Poor media flow in a siphon style sandblast cabinet can be incredibly frustrating. That’s why we’ve put together the ultimate guide to help troubleshoot and fix blast cabinet abrasive media flow issues. Before we get started, let’s make sure we’re on the same page regarding what type of blasting we’re talking about.

There are actually different types of abrasive blasting. Two main types are direct pressure (using a pressurized vessel) and the simple siphon blasting setup. In this article we’ll discuss how to troubleshoot flow issues in siphon blast equipment, since that is what most affordable blasting equipment is.

An image of a blast cabinet with a sad frown giving a thumbs down gesture. Text reads, "Troubleshooting Poor Media Flow in Siphon Blast Cabinets."

How a Siphon Style Blast Gun Works

A siphon, or suction, style cabinet typically has two different hoses connected to the blast gun: a compressed air line and a suction tube for the abrasive media.

Compressed air flows into the blast gun and then through a narrow air jet. This creates a vacuum that draws media up the separate siphon hose and into the blast gun. From there, the compressed air blows the air and media mixture through a blast nozzle and out the gun.

This simple design is extremely common in abrasive blast cabinets but it does allow a few opportunities for trouble. Anything that impedes the flow of compressed air or abrasive can result in subpar performance. There are numerous factors at play. Don’t worry. We’ve got you covered.

We put together a list of common issues to help troubleshoot poor media flow in a suction blast cabinet. We recommend reading through this post in its entirety before heading to your blast cabinet.

1. Check the Media Hose for Damage or Obstruction

Examine the entire blast media siphon tube and hose for any issues. How detailed you want to be with this inspection is up to you. The best way to do this is to completely remove the suction hose, empty it and look and feel for issues. Look for holes or other obvious damage. Abrasive blast media will slowly chew away at your siphon tube and suction hose from the inside over time. Hoses can rub and chafe against hard corners and more. Replace the hose or tube if you find any damage.

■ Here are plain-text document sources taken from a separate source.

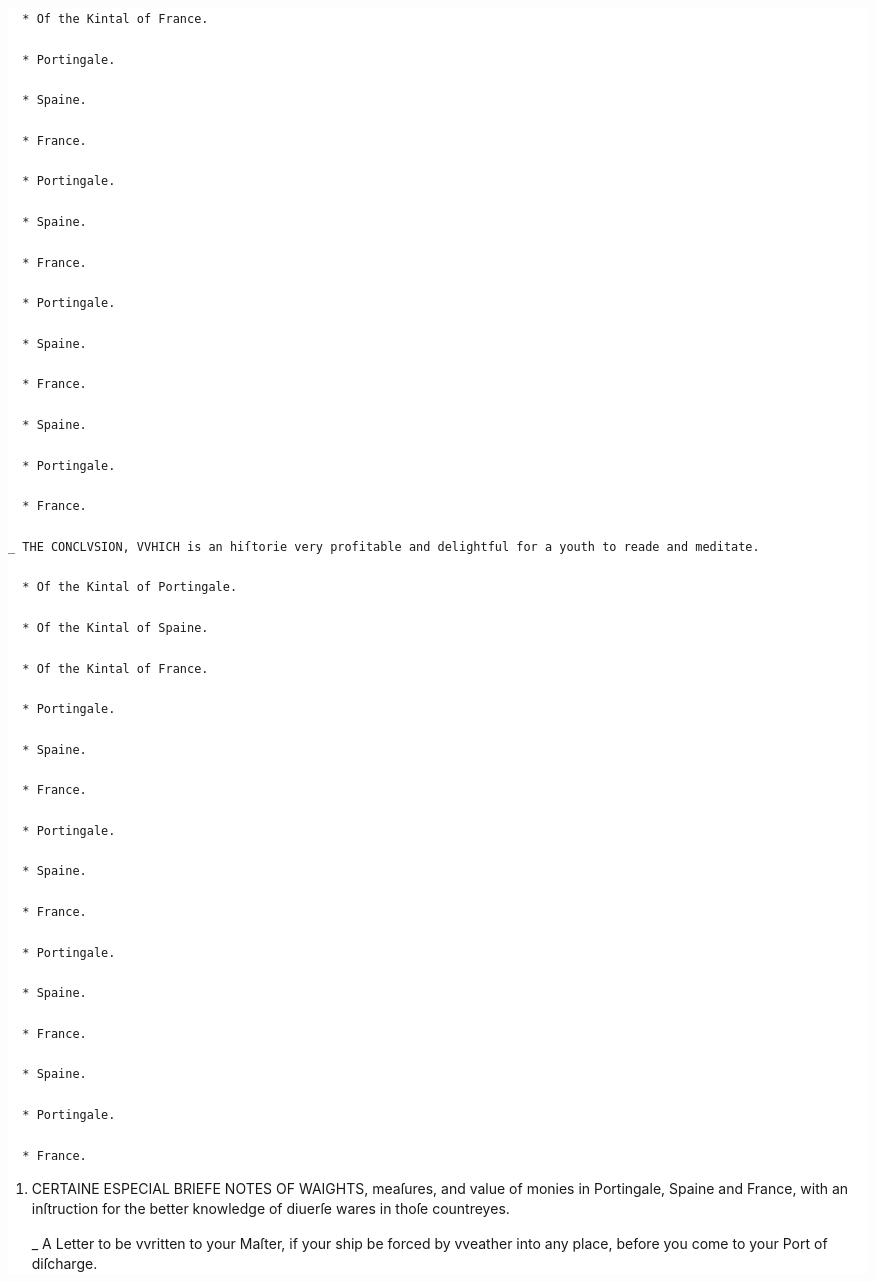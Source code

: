       * Of the Kintal of France.

      * Portingale.

      * Spaine.

      * France.

      * Portingale.

      * Spaine.

      * France.

      * Portingale.

      * Spaine.

      * France.

      * Spaine.

      * Portingale.

      * France.

    _ THE CONCLVSION, VVHICH is an hiſtorie very profitable and delightful for a youth to reade and meditate.

      * Of the Kintal of Portingale.

      * Of the Kintal of Spaine.

      * Of the Kintal of France.

      * Portingale.

      * Spaine.

      * France.

      * Portingale.

      * Spaine.

      * France.

      * Portingale.

      * Spaine.

      * France.

      * Spaine.

      * Portingale.

      * France.

1. CERTAINE ESPECIAL BRIEFE NOTES OF WAIGHTS, meaſures, and value of monies in Portingale, Spaine and France, with an inſtruction for the better knowledge of diuerſe wares in thoſe countreyes.

    _ A Letter to be vvritten to your Maſter, if your ship be forced by vveather into any place, before you come to your Port of diſcharge.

Make sure there are no large particles (debris or large blast media particles) blocking the siphon hose or pickup tube. If necessary, disconnect the line, empty it and check for damage or blockage. If your siphon tube has an air inlet tube ensure there is nothing blocking the flow. If your siphon tube is a tube inside a tube, with a small gap between, ensure nothing is blocking the gap between the tubes.

Check your hose routing. Make sure there are no kinks or sharp bends that might impede flow. If you’re using a foot pedal or a metering valve setup, make sure your hose run is the right length. Make turns with gentle bends using a little extra length. You don’t want a ton of excess and you don’t want to pull the hose tight at sharp angles with no extra slack. Keep the run as short as possible without making it too short.

Observe the siphon hose while blasting to ensure it isn’t collapsing under vacuum. If you’re using cheap hose, the wrong type or worn hose it can sometimes collapse internally during use. This leads to surging or impaired flow. Replace the blast media hose if you find any problems.

2. Check Blast Gun for Blockage and Wear

In step 1 you may end up removing and inspecting the blast tube and hose. That is the perfect opportunity to disassemble and inspect the blast gun. You’re halfway to removing it at this point anyway. Make sure you’ve turned off or removed the compressed air supply and then remove the gun. You may not have to remove it from the cabinet, but removal makes disassembly and inspection easier.

Start by removing the compressed air hose and media hose. Next, remove the nut holding the nozzle tip and remove the blast nozzle. Inspect the nozzle tip for obvious issues. We go into further detail in item #3 below. Look for obvious blockages, wear or damage in the gun and nozzle.

Look for foreign objects inside the blast gun. Debris inside a blast cabinet isn’t anything unusual. Bits of paint, rust, corrosion and dirt are blasted away and end up settling back in the blast media at the bottom of your cabinet. Over the years we’ve found pieces of metal, screws, decals, tape, rubber gloves and other foreign objects in blast cabinets. Large debris can get hung up in the siphon tube, blast hose or metering valve where they’ll block or restrict flow.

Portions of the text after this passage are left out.